Try not to show too much emotion during the buying process
It’s completely natural to be excited about getting a new (to you) car. However, you might want to try to hide it a little bit until you’ve driven off the lot at the end. Getting the best used car deal can sometimes heavily rely on interactions with the salesperson assigned to you. Salespeople know and are trained to capitalize on things that get you excited.
They’ll point out each item that you like repeatedly, making the car sound good. Sales staff use it against you as they try to raise the price or keep it firm in negotiations. Either way, you can like the car without seeming eager to avoid being taken advantage of.
Each car is different, get all the information you can
You never want to make an offer on a used car without knowing its history and anything else you can find. Ask for historical accident and maintenance reports from the dealer. They can likely print out or show you a CarFax, AutoCheck, or another similar report. These will give you the time and date previous owners serviced the car or were in an accident, plus the severity. These types of findings instantly give you a peek into what you’re dealing with.
Specific things to look out for in reports like this are flood damage, frame damage, engine repairs, or major accidents. Things like this can be repaired but often lead to more problems down the line. Used cars like this are better off avoided altogether.

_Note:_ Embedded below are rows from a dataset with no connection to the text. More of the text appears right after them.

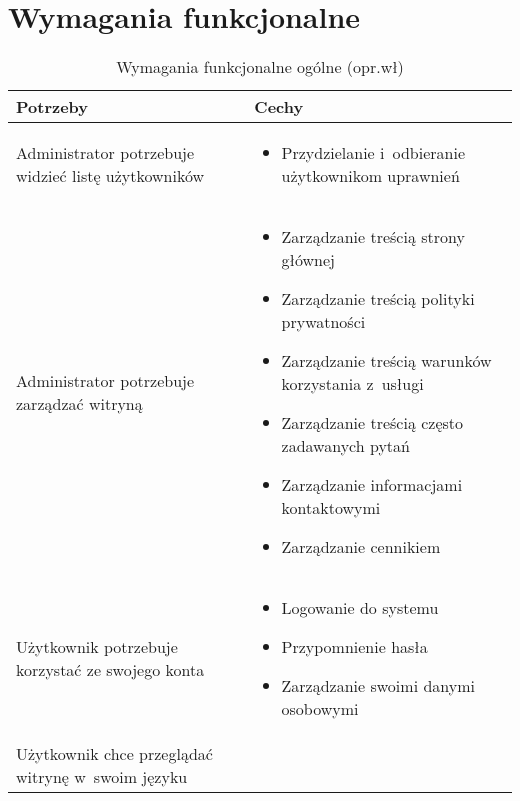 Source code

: \section{Wymagania funkcjonalne}\label{sec:functional-requirements}
\noindent
\begin{minipage}{\textwidth}
    \begin{table}[H]
        \centering\caption{Wymagania funkcjonalne ogólne (opr.wł)\label{tabela:wymaganiaFunkcjonalneOgolne}}
        \begin{tabular}{|P{.3\textwidth}|P{.6\textwidth}|}
            \hline
            Potrzeby & Cechy \\

            \hline
            Administrator potrzebuje widzieć listę użytkowników &
            \begin{itemize}
                \item Przydzielanie i~odbieranie użytkownikom uprawnień
            \end{itemize} \\
            \hline
            Administrator potrzebuje zarządzać witryną &
            \begin{itemize}
                \item Zarządzanie treścią strony głównej
                \item Zarządzanie treścią polityki prywatności
                \item Zarządzanie treścią warunków korzystania z~usługi
                \item Zarządzanie treścią często zadawanych pytań
                \item Zarządzanie informacjami kontaktowymi
                \item Zarządzanie cennikiem
            \end{itemize} \\
            \hline
            Użytkownik potrzebuje korzystać ze swojego konta &
            \begin{itemize}
                \item Logowanie do systemu
                \item Przypomnienie hasła
                \item Zarządzanie swoimi danymi osobowymi
            \end{itemize} \\
            \hline
            Użytkownik chce przeglądać witrynę w~swoim języku &
            \begin{itemize}

\end{itemize}
\end{tabular}
\end{table}
\end{minipage}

Don’t negotiate what’s unnegotiable
Certain parts of buying a used car, like registration fees and taxes, cannot be changed. Unless you travel to another state, these payments will be the same anywhere you go. However, customers can negotiate vehicle prices, advertising fees, delivery charges, and more. Although the cost for some of these items may be low, negotiating each item down a bit can result in severe savings.
Buy from a dealership
Especially in the current used car market, it’s better to buy from a dealer than a private seller. Private sellers will take every advantage of the current seller’s market, but with no benefits to the buyer. Private sellers might save you money on the cost of the vehicle, but you’ll miss out on regulation from consumer protection laws, the threat of bad online reviews, and less overall work.
Dealers make the process much easier, especially following the transaction. Most dealerships will take it upon themselves to cover your registration, purchase, title, and sometimes even your insurance transfer. This can be weeks or months of work that you don’t have to deal with when buying from a dealer.
Don’t be afraid to walk away from bad deals
Sometimes it can be challenging to walk away from a salesperson or seem rude by leaving. However, it is one of the most effective things you can do when offered a terrible deal. If the deal on the table is bad and the seller isn’t being flexible enough, get up and walk out. One of two things is going to happen in this situation.
The first option is the dealer representative gets up and follows you and attempts to persuade you to come back inside. In this case, you now have the upper hand and may end up getting a much better deal. Secondly, you might leave the location altogether. If the deal being offered was firm and a complete ripoff, you’re better off leaving. Salespeople are trained to talk you into buying that car you love despite it being a bad deal. Removing yourself from temptation is the best thing you can do.
Make sure to get the best used car deal
In conclusion, there are many steps you can take to make sure you get the best used car deal possible. Although the market and sellers are against you right now, it is still possible. Buying from reputable sources and doing a ton of research are the most essential tips. Knowing what you’re looking for and knowing you can get it is integral to the buying process.